What do lysosomal proteases do?

breakdown proteins into smaller peptides

What do lysosomal peptidases do?

Break down peptides to form individual amino acids?

About how much of the body’s total protein content is turned over daily?

1-2%

What are the (2) components that amino acids are catabolized into?

the amine group and the amphibolic intermediate

What can the amphibolic intermediate product of amino acids be used for? (4)

The synthesis of glucose, ketone bodies, fatty acids, or energy

What is NH₃?

Ammonia

What are the (4) stages of urea synthesis?

transamination of other amino acids to glutamate, oxidative deamination of glutamate to form ammonia, transporting ammonia from the blood to the liver, and the urea cycle

What is the only substrate used in oxidative deamination? Why?

glutamate because all other amino acids can eventually be transaminate into glutamate

What does Glutamate dehydrogenase do?

converts glutamate and NAD into alpha-ketoglutarate, NADH, and ammonia (NH3)

Where is ammonia (NH₃) transformed into ammonium (NH_4⁺)?

the liver

Where is glutamate dehydrogenase found? (2)

mostly skeletal muscle and colonic bacteria

What can serve as an oxidoreducant in the creation of glutamate?

NAD+ or NADP+

What usually causes Ammonia Toxicity?

portal blood/ systemic blood bypassing the liver due to cirrhosis or liver failure

What is one body mechanism that can be used to help relieve Ammonia toxicity?

glutamine synthesis

What does carbamoyl phosphate synthase I do?

It converts CO2 and ammonium into carbamoyl phosphate using ATP

Where does Urea synthesis take place in the cell?

the cytosol

Where does carbamoyl phosphate synthase I act within the cell?

The mitochondria

What is the point of making carbamoyl phosphate in urea synthesis?

To transport ammonium out of the mitochondria into the cytosol in the form of citrulline

What amino acid is involved in the urea cycle?

aspartate

What is one of the products made in the urea cycle that eventually enters the citric acid cycle?

fumarate

What is the direct precursor to urea?

Argentine

What molecule is recycled in the urea cycle to continue the process?

ornithine

How many different amiphibolic intermediates are formed during amino acid catabolism?

7

What processes can amiphibolic intermediates go onto complete?

gluconeogensis and ketogensis

What are the ketogenic amino acids?

leucine and lysine

What does it mean to be a Glycogenic amino acid?

your amphibolic intermediates can form pyruvate or citric acid cycle intermediates and be converted into glucose

When are Glycogenic/ Ketogenic amino acids used?

during fasting or uncontrolled Type 1 diabetes

What does it mean for an amino acid to be ketogenic?

your amphibolic intermediates can form acetyl CoA or acetoacetyl CoA

What are the (4) glycogenic and ketogenic amino acids?

isoleucine, phenylalanine, tryptophan, tyrosine

What amino acids’s amphibolic intermediates can be used to create acetoacytl-CoA? (5)

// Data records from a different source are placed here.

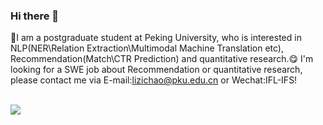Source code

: ### Hi there 👋

<!--
**codewithzichao/codewithzichao** is a ✨ _special_ ✨ repository because its `README.md` (this file) appears on your GitHub profile.

-->
🥳I am a postgraduate student at Peking University, who is interested in NLP(NER\Relation Extraction\Multimodal Machine Translation etc),  Recommendation(Match\CTR Prediction) and quantitative research.😋 I'm looking for a SWE job about Recommendation or quantitative research, please contact me via E-mail:lizichao@pku.edu.cn or Wechat:IFL-IFS!
<br></br>


 <a href="https://github.com/codewithzichao">

<img src="https://github-readme-stats.vercel.app/api?username=codewithzichao&show_icons=true" />

</a>
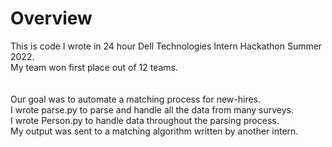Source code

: # Overview

This is code I wrote in 24 hour Dell Technologies Intern Hackathon Summer 2022. <br>
My team won first place out of 12 teams.<br>
<br>
<br>
Our goal was to automate a matching process for new-hires. <br>
I wrote parse.py to parse and handle all the data from many surveys. <br>
I wrote Person.py to handle data throughout the parsing process. <br>
My output was sent to a matching algorithm written by another intern. <br>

leucine, lysine, pehnylalanine, tryptophan, tyrosine

What amino acids’s amphibolic intermediates can be used to create pyruvate?(6)

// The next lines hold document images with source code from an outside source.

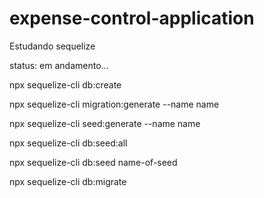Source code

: # expense-control-application

Estudando sequelize

status: em andamento...

npx sequelize-cli db:create

npx sequelize-cli migration:generate --name name

npx sequelize-cli seed:generate --name name

npx sequelize-cli db:seed:all

npx sequelize-cli db:seed name-of-seed

npx sequelize-cli db:migrate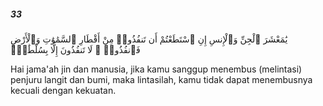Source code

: ##### 33

<span class="ayah">يَٰمَعْشَرَ ٱلْجِنِّ وَٱلْإِنسِ إِنِ ٱسْتَطَعْتُمْ أَن تَنفُذُوا۟ مِنْ أَقْطَارِ ٱلسَّمَٰوَٰتِ وَٱلْأَرْضِ فَٱنفُذُوا۟ ۚ لَا تَنفُذُونَ إِلَّا بِسُلْطَٰنٍۢ</span>

<span class="ayah_translation">Hai jama'ah jin dan manusia, jika kamu sanggup menembus (melintasi) penjuru langit dan bumi, maka lintasilah, kamu tidak dapat menembusnya kecuali dengan kekuatan.</span>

Alanine, cysteine, glycine, proline, serine, threonine

What amino acids can form acetyl-CoA?

Isoleucine, leucine, and tryptophan

What is cystinuria?

A defect in renal reabsorption of cystine that causes cystine crystals in urine

What is Alkaptonuria?

high urine homogentisate levels that is a defect in tyrosine metabolism that causes urine and connective tissue to turn dark and arthritis

What is Maple Syrup urine disease?

A defect in branched-chain amino acid metabolism (leucine, valine, and isoleucine) which causes ketoacidosis, neurological and intellectual disabilities.